Symptoms during the early stages of ovarian cancer are usually vague and frequently overlooked.
As a result, the condition is often only discovered by chance or by the time the cancer has reached the advanced stages of the disease.
Epithelial ovarian cancer (cancer of the surface layers of the ovary) makes up 90% of all ovarian cancers.
It is not fully understood what causes epithelial ovarian cancer, however, certain factors have been identified that may increase the risk.
Like many cancers the risk of developing ovarian cancer increases as you get older and most cases of ovarian cancer are in women who have had their menopause.
The main factor in older lives is related to how the ovaries work. When an egg is ready to be released from the ovary it has to burst through the surface layer of the ovary.
The surface cells then divide to repair the damage. The more eggs produced during a woman’s life time, the more cells need to divide and the higher the chance that damage will occur that could lead to cancer.
Apart from getting older, the next most common cause is a hereditary one.
About one in ten ovarian cancers are caused by an inherited faulty gene, these include BRCA1 and BRCA2 the same genes that also increase the risk of breast cancer.
Women with a family history of ovarian cancer, have a two to three times greater risk of developing the condition than a woman without a family history.
In addition, women who have had breast cancer have twice the risk of also developing ovarian cancer compared to other women, and if the breast cancer was diagnosed before the age of 40, the risk is almost four times higher.
Research studies are continuous. One such study showed there was an increased risk of ovarian cancer in women with endometriosis or a history of ovarian cysts.
Other smaller studies have also shown links between ovarian cancer and infertility, prolonged use of HRT, obesity and even the use of talcum powder.
There is evidence that some factors actually reduce the risk of developing ovarian cancer.

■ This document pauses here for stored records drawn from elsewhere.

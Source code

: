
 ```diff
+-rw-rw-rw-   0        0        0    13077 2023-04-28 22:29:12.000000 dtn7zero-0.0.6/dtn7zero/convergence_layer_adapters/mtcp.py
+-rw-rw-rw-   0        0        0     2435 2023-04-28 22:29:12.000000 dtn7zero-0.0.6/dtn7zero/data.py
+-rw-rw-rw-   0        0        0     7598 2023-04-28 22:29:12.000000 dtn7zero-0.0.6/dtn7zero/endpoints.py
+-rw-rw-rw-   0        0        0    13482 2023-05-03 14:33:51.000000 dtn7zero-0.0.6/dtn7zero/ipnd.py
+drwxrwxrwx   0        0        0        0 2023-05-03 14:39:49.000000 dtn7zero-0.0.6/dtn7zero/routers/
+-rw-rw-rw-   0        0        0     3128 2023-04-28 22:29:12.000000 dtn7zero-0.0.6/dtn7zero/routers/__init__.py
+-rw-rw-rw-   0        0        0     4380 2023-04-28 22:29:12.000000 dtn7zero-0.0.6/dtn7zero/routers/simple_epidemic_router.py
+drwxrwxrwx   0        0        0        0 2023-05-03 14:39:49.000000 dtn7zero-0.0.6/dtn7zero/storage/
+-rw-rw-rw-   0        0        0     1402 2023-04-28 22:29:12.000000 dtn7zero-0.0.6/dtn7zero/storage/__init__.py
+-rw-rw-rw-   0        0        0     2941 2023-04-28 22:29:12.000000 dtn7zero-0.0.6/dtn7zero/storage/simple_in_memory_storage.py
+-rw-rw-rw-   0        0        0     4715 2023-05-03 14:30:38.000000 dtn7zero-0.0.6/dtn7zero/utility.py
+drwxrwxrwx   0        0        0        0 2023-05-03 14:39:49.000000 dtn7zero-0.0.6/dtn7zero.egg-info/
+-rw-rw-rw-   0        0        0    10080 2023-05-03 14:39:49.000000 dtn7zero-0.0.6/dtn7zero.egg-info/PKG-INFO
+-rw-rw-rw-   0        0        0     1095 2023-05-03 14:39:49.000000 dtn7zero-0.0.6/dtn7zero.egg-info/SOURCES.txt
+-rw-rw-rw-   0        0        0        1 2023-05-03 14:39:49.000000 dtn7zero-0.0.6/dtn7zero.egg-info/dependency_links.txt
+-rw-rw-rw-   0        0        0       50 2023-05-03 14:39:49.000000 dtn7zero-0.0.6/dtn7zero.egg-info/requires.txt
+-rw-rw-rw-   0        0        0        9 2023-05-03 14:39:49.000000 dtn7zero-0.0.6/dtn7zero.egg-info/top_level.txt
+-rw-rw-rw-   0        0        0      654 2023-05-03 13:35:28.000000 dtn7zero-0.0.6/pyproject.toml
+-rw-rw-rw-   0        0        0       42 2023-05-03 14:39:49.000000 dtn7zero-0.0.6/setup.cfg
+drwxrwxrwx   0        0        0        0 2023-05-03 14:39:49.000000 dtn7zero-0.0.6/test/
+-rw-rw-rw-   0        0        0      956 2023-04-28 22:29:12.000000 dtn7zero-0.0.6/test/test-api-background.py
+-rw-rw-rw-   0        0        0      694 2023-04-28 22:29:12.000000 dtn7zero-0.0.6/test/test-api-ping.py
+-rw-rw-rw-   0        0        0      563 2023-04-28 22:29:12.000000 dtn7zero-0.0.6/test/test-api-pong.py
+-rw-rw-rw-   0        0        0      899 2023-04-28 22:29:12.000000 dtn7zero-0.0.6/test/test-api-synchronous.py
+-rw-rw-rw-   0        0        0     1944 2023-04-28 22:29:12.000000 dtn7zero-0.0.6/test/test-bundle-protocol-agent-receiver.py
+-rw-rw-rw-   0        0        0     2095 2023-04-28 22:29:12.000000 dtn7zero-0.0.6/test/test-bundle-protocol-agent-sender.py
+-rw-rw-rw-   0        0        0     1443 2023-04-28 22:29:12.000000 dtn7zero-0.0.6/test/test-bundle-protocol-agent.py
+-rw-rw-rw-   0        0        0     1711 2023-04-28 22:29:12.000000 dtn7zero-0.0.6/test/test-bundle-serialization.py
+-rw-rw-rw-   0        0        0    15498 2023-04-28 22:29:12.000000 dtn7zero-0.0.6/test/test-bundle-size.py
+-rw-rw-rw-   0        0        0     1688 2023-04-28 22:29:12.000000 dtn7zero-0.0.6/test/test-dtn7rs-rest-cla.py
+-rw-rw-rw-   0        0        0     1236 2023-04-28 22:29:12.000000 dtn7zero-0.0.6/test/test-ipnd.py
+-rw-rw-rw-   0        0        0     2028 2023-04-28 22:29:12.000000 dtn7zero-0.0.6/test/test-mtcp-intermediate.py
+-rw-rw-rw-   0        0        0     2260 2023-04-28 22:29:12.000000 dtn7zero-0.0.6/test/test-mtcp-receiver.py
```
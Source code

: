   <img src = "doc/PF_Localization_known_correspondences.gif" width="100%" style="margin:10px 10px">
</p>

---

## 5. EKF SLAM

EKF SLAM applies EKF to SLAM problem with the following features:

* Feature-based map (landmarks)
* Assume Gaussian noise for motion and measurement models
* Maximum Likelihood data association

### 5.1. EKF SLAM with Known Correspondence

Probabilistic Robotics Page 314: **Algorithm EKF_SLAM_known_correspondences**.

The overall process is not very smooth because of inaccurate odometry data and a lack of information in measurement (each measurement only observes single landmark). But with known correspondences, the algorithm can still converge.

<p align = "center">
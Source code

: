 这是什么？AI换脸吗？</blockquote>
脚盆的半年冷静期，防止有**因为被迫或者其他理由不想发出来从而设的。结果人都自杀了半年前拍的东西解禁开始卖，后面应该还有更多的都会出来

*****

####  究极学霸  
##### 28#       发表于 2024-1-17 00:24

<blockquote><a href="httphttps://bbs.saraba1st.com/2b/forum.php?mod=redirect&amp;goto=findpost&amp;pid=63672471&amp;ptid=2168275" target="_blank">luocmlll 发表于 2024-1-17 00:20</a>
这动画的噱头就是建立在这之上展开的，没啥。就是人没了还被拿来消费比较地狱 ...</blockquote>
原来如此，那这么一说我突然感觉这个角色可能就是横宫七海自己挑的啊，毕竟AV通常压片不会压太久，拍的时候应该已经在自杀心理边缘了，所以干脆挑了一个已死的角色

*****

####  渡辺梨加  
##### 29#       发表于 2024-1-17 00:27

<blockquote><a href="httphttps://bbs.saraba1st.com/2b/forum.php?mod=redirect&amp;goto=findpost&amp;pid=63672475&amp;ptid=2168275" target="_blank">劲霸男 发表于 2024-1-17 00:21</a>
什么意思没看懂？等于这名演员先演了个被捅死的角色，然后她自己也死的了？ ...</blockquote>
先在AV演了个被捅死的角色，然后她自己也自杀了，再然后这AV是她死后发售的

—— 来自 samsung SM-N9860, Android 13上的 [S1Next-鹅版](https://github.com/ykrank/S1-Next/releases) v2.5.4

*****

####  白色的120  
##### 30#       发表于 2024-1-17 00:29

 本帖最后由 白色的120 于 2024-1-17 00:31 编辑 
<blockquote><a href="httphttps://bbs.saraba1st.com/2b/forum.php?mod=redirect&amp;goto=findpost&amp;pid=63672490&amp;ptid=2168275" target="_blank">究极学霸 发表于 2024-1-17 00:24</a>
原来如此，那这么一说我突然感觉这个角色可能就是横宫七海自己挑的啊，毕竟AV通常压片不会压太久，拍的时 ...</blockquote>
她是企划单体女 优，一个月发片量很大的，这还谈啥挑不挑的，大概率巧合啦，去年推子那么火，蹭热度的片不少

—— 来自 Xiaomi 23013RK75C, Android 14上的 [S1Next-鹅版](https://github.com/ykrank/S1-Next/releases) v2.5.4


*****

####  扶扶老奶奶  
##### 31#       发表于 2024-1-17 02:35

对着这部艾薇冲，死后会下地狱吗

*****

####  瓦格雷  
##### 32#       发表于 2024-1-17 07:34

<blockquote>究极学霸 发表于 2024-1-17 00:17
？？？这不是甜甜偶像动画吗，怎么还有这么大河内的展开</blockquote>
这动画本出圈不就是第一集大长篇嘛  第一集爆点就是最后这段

These include taking the contraceptive pill. This is because eggs are not produced whilst taking the pill and therefore there is no damage to the surface layer of the ovaries. The longer the pill is taken, the greater reduction in risk.
It is considered that this ‘protection’ lasts for 20 years after stopping taking the pill. Having children, as well as breast feeding also lowers the risk for the same reason.
Diet can also play its part. Phytoestrogens found in soy foods, pulses (beans, lentils and peas), plus tea, coffee and cereals are said to reduce ovarian cancer risks.
Other studies on risk factors are inconclusive, with some studies even showing both a reduction and an increase in risk, such as taking aspirin or paracetamol.
As previously noted, the symptoms of early ovarian cancer can be very vague, and can be put down to other less serious conditions such as IBS (Irritable Bowel Syndrome).
Early symptoms (Stage 1) can include pain and/or bloating in the abdomen which many women dismiss and don’t bother consulting their doctor about.
Once the cancer starts spreading outside the ovary, (Stage 2) the tumour can cause symptoms anywhere within the pelvic cavity.
As well as abdominal pain and bloating or swelling, there may be back pain, frequency of urination, constipation or pain during sex.
Women may also have irregular periods or bleeding after the menopause.
Again some women may see these symptoms as an irritant or minor condition rather than something more serious and whilst this is usually the case, continuing symptoms should always be checked out so that ovarian cancer can be excluded.
Advanced ovarian cancer (Stage 3 and 4) usually causes more significant symptoms because the cancer has spread to other parts of the body.
In addition to the symptoms above, they can include sickness, tiredness, shortness of breath, or a more noticeable swelling of the abdomen.
There may also be a loss of appetite, weight loss, feeling full after eating or a general feeling of fullness in the abdomen.